Segment Start: Records provided

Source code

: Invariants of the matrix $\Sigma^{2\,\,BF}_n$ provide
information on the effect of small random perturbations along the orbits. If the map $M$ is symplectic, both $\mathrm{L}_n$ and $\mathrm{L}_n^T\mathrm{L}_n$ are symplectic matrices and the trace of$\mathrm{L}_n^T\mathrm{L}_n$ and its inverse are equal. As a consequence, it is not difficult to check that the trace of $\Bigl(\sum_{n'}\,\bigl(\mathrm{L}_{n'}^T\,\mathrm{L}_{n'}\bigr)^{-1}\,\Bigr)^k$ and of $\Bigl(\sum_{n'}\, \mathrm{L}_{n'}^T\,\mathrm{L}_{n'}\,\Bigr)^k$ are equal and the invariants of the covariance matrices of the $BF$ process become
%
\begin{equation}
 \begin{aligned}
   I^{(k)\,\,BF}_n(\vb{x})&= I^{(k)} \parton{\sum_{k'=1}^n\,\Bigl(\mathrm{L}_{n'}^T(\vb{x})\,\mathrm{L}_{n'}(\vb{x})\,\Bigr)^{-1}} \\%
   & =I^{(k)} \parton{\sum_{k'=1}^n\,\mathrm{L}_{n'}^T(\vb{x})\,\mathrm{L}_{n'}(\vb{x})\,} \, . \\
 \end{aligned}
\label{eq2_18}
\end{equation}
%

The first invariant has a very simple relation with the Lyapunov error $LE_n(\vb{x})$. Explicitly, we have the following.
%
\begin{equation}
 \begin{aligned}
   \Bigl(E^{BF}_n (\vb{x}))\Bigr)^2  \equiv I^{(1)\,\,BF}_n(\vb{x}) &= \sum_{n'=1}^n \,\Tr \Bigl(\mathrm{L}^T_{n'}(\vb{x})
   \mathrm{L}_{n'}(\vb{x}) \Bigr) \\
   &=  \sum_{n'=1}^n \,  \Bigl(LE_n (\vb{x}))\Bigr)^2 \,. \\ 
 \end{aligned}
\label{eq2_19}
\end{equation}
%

Segment End: Records provided

### Directions for this task
Keep to the lines above, from the first one through the line where "of the matrix" appears, and copy them exactly.

### Response area
Source code

: Invariants of the matrix $\Sigma^{2\,\,BF}_n$ provide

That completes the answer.